Nice, that's interesting! I don't have any predisposition against Base
classes, so give it a try. I'm curious to see what you can come up with. Thanks a ton!
struggling to see how to do this in a non breaking way - thought I could re-define the builder to use #DurableOrchestrationContextBase
which compiles but the orchestration
ce still expects a DurableOrchestrationContext
so inheritance doesn't work as I had hoped
You should probably replace Context
to ContextBase
everywhere, and then you should be good, no?
yeah that was my first attempt and that works but that means function definitions such as this break
[<FunctionName("HelloSequence")>]
let Run ([<OrchestrationTrigger>] context: DurableOrchestrationContext) =
context |>
orchestrator {
let! hello1 = Activity.callByName<string> "SayHello" "Tokyo"
let! hello2 = Activity.callByName<string> "SayHello" "Seattle"
let! hello3 = Activity.callByName<string> "SayHello" "London"
// returns ["Hello Tokyo!", "Hello Seattle!", "Hello London!"]
return [hello1; hello2; hello3]
}
with
error FS0001: Type mismatch.
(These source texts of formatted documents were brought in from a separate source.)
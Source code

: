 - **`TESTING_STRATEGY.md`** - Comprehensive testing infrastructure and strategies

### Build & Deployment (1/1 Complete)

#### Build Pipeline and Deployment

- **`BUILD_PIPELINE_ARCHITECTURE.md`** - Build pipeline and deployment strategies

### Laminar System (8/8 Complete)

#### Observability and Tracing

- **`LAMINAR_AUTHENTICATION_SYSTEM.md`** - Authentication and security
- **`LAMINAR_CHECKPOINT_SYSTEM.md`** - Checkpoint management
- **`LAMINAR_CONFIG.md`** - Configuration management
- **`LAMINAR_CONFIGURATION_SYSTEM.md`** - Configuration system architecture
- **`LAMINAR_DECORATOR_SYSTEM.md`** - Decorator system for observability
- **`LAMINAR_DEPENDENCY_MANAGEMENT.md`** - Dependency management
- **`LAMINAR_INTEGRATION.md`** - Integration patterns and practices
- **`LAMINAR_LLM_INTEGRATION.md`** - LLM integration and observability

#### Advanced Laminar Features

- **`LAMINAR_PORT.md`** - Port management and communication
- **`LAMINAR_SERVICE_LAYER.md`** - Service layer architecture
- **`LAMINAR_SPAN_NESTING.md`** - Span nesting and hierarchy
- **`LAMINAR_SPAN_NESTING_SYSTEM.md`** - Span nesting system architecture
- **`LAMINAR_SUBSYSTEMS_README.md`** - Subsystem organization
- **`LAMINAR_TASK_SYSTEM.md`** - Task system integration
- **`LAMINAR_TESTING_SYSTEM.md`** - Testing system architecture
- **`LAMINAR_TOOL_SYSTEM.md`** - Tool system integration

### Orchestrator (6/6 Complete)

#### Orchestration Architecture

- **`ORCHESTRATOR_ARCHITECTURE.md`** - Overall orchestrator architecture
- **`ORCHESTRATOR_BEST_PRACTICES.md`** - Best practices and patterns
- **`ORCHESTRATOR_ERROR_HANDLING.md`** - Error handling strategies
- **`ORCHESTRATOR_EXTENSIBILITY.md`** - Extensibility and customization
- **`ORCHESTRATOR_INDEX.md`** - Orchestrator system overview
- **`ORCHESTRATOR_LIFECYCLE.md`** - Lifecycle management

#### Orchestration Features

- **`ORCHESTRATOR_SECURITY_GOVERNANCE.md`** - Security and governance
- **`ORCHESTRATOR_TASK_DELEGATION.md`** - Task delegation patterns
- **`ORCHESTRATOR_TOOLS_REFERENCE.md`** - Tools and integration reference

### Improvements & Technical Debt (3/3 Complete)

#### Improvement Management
Expecting a 'DurableOrchestra
tionContext -> 'a' but given a 'DurableOrchestrationContextBase -> System.Threading.Tasks.Task<string list>'
The type 'DurableOrchestrationContext' does not match the type 'DurableOrchestrationContextBase'
It would have to change to
[<FunctionName("HelloSequence")>]
let Run ([<OrchestrationTrigger>] context: DurableOrchestrationContextBase) =
context |>
orchestrator {
let! hello1 = Activity.callByName<string> "SayHello" "Tokyo"
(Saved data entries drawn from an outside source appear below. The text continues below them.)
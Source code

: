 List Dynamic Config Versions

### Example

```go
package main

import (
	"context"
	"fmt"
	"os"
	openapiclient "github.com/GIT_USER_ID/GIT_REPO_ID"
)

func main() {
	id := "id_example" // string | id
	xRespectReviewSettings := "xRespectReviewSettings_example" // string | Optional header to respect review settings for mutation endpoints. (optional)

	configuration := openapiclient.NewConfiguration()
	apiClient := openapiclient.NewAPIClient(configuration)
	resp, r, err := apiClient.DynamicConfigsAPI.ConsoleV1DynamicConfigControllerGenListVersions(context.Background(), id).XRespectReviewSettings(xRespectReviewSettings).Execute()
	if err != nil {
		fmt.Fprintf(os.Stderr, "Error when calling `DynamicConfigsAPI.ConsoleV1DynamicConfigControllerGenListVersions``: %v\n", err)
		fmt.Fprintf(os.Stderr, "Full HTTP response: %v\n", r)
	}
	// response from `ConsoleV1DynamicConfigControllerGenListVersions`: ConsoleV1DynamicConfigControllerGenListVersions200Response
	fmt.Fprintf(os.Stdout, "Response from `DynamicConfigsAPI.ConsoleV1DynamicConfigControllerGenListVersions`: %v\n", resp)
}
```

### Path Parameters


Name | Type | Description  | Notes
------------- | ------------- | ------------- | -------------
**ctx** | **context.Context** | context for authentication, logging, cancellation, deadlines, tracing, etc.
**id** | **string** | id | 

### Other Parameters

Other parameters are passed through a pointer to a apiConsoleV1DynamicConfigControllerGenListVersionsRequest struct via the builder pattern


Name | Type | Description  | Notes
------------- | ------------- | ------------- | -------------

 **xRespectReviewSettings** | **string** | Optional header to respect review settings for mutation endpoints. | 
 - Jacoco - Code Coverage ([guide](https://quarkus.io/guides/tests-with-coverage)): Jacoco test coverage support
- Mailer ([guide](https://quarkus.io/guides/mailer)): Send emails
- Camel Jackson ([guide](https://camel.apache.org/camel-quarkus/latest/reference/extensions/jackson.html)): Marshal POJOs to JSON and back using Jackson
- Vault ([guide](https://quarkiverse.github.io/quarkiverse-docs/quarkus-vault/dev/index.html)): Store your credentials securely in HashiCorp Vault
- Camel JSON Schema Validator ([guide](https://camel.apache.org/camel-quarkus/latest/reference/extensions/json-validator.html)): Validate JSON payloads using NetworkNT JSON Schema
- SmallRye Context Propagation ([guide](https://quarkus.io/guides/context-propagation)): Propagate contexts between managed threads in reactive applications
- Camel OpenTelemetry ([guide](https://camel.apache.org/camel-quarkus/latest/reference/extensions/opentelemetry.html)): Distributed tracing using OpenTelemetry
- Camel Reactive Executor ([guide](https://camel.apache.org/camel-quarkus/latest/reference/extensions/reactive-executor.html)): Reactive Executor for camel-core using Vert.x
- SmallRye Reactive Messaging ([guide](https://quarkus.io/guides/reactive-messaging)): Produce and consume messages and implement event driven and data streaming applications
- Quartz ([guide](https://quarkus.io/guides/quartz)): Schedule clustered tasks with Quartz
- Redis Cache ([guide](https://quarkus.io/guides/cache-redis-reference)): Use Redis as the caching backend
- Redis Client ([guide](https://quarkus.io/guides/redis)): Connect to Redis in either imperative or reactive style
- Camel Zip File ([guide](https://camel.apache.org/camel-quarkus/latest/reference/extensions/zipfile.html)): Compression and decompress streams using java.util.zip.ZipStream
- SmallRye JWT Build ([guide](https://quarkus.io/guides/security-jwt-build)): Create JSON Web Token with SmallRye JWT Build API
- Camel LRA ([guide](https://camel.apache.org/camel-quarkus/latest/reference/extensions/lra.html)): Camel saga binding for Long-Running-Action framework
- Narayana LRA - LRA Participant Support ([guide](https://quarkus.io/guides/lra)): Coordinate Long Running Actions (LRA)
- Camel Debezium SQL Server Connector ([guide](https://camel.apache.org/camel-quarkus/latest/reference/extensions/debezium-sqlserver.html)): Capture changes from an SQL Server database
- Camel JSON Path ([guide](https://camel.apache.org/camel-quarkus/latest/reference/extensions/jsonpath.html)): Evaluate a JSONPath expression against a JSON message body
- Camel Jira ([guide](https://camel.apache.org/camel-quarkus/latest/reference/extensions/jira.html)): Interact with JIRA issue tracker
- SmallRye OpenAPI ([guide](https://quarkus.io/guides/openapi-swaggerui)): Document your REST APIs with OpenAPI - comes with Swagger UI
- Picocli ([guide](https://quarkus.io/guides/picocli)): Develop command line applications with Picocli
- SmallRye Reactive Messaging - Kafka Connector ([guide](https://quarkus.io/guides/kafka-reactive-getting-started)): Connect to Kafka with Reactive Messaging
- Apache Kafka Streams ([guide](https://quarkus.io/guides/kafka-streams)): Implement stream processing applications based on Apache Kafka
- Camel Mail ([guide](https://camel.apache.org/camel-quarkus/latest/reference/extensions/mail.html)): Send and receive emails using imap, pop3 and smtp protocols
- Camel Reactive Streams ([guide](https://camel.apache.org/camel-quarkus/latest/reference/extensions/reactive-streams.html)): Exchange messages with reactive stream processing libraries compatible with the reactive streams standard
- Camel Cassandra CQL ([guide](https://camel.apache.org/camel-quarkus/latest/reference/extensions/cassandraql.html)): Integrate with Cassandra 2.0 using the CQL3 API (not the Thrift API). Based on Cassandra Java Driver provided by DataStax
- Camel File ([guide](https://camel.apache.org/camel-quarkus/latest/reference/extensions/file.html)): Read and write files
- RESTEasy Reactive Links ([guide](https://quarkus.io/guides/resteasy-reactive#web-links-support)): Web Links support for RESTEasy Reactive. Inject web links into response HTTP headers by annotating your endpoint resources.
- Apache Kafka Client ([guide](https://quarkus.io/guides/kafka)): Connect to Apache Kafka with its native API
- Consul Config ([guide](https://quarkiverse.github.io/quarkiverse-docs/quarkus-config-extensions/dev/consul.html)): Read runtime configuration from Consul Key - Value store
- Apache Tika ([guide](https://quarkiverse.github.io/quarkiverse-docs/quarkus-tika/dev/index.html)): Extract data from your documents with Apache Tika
let! hello2 = Activity.callByName<string> "SayHello" "Seattle"
let! hello3 = Activity.callByName<string> "SayHello" "London"
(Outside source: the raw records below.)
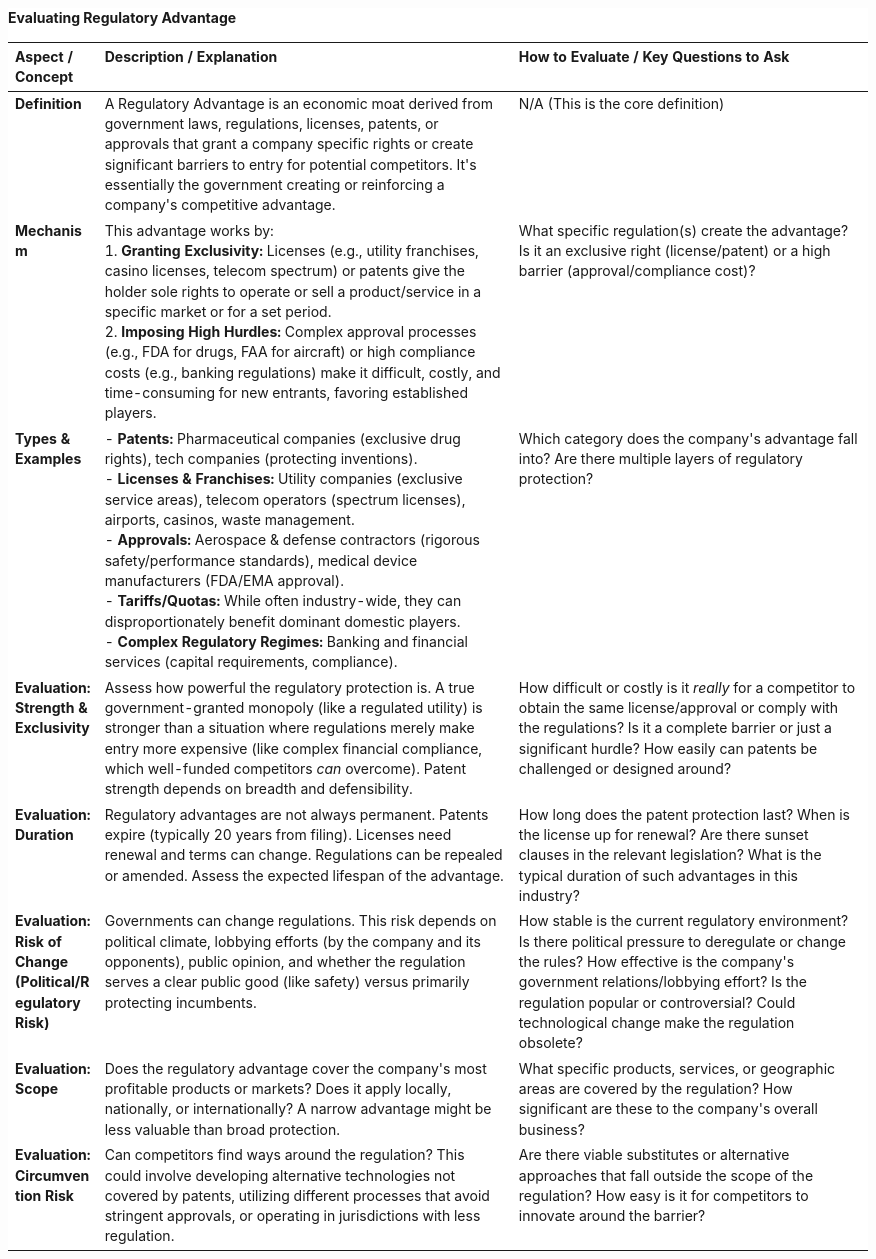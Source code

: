 
**Evaluating Regulatory Advantage**

| Aspect / Concept          | Description / Explanation                                                                                                                                                              | How to Evaluate / Key Questions to Ask                                                                                                                                                              |
| :------------------------ | :------------------------------------------------------------------------------------------------------------------------------------------------------------------------------------- | :-------------------------------------------------------------------------------------------------------------------------------------------------------------------------------------------------- |
| **Definition** | A Regulatory Advantage is an economic moat derived from government laws, regulations, licenses, patents, or approvals that grant a company specific rights or create significant barriers to entry for potential competitors. It's essentially the government creating or reinforcing a company's competitive advantage. | N/A (This is the core definition)                                                                                                                                                                  |
| **Mechanism** | This advantage works by: <br> 1. **Granting Exclusivity:** Licenses (e.g., utility franchises, casino licenses, telecom spectrum) or patents give the holder sole rights to operate or sell a product/service in a specific market or for a set period. <br> 2. **Imposing High Hurdles:** Complex approval processes (e.g., FDA for drugs, FAA for aircraft) or high compliance costs (e.g., banking regulations) make it difficult, costly, and time-consuming for new entrants, favoring established players. | What specific regulation(s) create the advantage? Is it an exclusive right (license/patent) or a high barrier (approval/compliance cost)?                                                         |
| **Types & Examples** | - **Patents:** Pharmaceutical companies (exclusive drug rights), tech companies (protecting inventions). <br> - **Licenses & Franchises:** Utility companies (exclusive service areas), telecom operators (spectrum licenses), airports, casinos, waste management. <br> - **Approvals:** Aerospace & defense contractors (rigorous safety/performance standards), medical device manufacturers (FDA/EMA approval).<br> - **Tariffs/Quotas:** While often industry-wide, they can disproportionately benefit dominant domestic players. <br> - **Complex Regulatory Regimes:** Banking and financial services (capital requirements, compliance). | Which category does the company's advantage fall into? Are there multiple layers of regulatory protection?                                                                                |
| **Evaluation: Strength & Exclusivity** | Assess how powerful the regulatory protection is. A true government-granted monopoly (like a regulated utility) is stronger than a situation where regulations merely make entry more expensive (like complex financial compliance, which well-funded competitors *can* overcome). Patent strength depends on breadth and defensibility. | How difficult or costly is it *really* for a competitor to obtain the same license/approval or comply with the regulations? Is it a complete barrier or just a significant hurdle? How easily can patents be challenged or designed around? |
| **Evaluation: Duration** | Regulatory advantages are not always permanent. Patents expire (typically 20 years from filing). Licenses need renewal and terms can change. Regulations can be repealed or amended. Assess the expected lifespan of the advantage.                               | How long does the patent protection last? When is the license up for renewal? Are there sunset clauses in the relevant legislation? What is the typical duration of such advantages in this industry? |
| **Evaluation: Risk of Change (Political/Regulatory Risk)** | Governments can change regulations. This risk depends on political climate, lobbying efforts (by the company and its opponents), public opinion, and whether the regulation serves a clear public good (like safety) versus primarily protecting incumbents. | How stable is the current regulatory environment? Is there political pressure to deregulate or change the rules? How effective is the company's government relations/lobbying effort? Is the regulation popular or controversial? Could technological change make the regulation obsolete? |
| **Evaluation: Scope** | Does the regulatory advantage cover the company's most profitable products or markets? Does it apply locally, nationally, or internationally? A narrow advantage might be less valuable than broad protection.                                            | What specific products, services, or geographic areas are covered by the regulation? How significant are these to the company's overall business?                                              |
| **Evaluation: Circumvention Risk** | Can competitors find ways around the regulation? This could involve developing alternative technologies not covered by patents, utilizing different processes that avoid stringent approvals, or operating in jurisdictions with less regulation. | Are there viable substitutes or alternative approaches that fall outside the scope of the regulation? How easy is it for competitors to innovate around the barrier?                               |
// returns ["Hello Tokyo!", "Hello Seattle!", "Hello London!"]
return [hello1; hello2; hello3]
}
so anyone taking the latest version of the library would have to change their code - I was hoping that could be avoided
Ah, thanks for the clarification!
Am I wrong or is it the only example that breaks? If so, I'm fine with this. Honestly, I think this call is awkward anyway, so maybe change it to
let workflow = orchestrator {
let! hello1 = Activity.callByName<string> "SayHello" "Tokyo"
let! hello2 = Activity.callByName<string> "SayHello" "Seattle"
let! hello3 = Activity.callByName<string> "SayHello" "London"
// returns ["Hello Tokyo!", "Hello Seattle!", "Hello London!"]
return [hello1; hello2; hello3]
}
Orchestrator.run (workflow, context)
while you are here. This shouldn't require the type change then.